A similar trend may be occurring today as tech companies from Uber to Twitter, valued at billions of dollars despite often operating cash-negative even years after launching, continue to explode in price. For the banks and venture capitalists invested in those companies, Stephen Penman explains, the companies’ valuation and potential future earnings are of utmost importance: those numbers may determine whether they succeed or fail and if investors will one day see a payday.
“The refrain of the value investor is ‘price is what you pay, value is what you get,’ ” Penman says. “But while the price the stock market is asking the investor to pay is easy to see, ‘value’ is elusive.” For decades, the standard approach has been to employ a valuation model, like the discounted cash flow model. Despite their common use, as both perceptive students and practiced professionals know all too well, the results are often far from precise. Small changes to the discount rate or the growth rate in these models have a big effect on the calculated value.

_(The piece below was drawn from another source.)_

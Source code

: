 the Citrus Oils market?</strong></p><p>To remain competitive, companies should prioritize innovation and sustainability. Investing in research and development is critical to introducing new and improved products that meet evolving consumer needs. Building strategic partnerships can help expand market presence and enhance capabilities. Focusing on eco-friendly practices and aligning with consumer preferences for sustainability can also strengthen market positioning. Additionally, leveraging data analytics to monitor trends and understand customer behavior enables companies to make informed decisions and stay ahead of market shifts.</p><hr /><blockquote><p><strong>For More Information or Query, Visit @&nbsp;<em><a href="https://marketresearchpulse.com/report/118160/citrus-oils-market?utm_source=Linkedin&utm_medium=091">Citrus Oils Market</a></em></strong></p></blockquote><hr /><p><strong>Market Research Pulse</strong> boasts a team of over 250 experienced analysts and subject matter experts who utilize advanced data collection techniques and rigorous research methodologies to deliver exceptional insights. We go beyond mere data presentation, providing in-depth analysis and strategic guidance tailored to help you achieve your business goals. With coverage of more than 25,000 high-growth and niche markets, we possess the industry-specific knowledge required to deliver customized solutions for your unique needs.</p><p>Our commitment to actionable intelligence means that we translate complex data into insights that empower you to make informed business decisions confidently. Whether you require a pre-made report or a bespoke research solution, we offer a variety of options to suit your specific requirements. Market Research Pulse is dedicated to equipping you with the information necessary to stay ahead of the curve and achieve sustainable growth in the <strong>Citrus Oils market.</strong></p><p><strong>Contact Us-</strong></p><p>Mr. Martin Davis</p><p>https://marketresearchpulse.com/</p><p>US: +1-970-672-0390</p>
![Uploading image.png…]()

“Despite years of research,” Penman explains, “we haven’t been able to come up with a reliable measure of the discount rate — the so-called cost of capital — and the long-term growth rate for these models is anyone’s guess.” Cost of capital estimates are speculative, and that inherent uncertainty is only magnified by hypothetical growth rates. The impression of precision offered by the mathematical formulas of valuation models, then, is largely specious. Valuation models can further “lend themselves to ‘playing with mirrors’ to support a desired valuation,” Penman says.
In practice, valuation models are often discarded altogether in favor of rough-cut methods such as pricing on the basis of comparable firms or simple price-to-earnings ratios. But such methods rely on limited information and, as Penman asserts, “ ‘ignore information at your peril’ is also among the central tenets of value investing.” The trader on the other side of the deal may well know more than you.
“Rather than building questionable growth and cost-of-capital estimates into a valuation model, what’s needed is sound accounting that provides a basis to challenge the growth implicit in the market price.”
“Prices are speculative,” he continues. “To challenge that, you need to separate what you know from the speculation inherent in the market price.” First and foremost, value investing requires a sound knowledge of the business, but it also requires a representation of the business in terms of numbers that connects to the value in the business, and that, according to Penman, is precisely what accounting can offer.
“Rather than building questionable growth and cost-of-capital estimates into a valuation model,” he says, “what’s needed is sound accounting that provides a basis to challenge the growth implicit in the market price and gives insight into risk and the risk premium the investor might require.” In a sense, then, valuation is really a matter of accounting — accounting for value. And rather than deferring to simple schemes like price-to-earnings ratios — which are based on just one piece of information, earnings — accounting should provide investors with a fuller set of numbers, offering a more complete picture of a firm’s value to compare price against.
“Fundamentally, the question is: what is ‘good’ accounting and what is ‘bad’ accounting?” Penman says. “The answer to that question has implications not only for valuation and investing but also for standards setters like the Financial Accounting Standards Board and the International Accounting Standard Board that govern the way financial information is reported to investors.”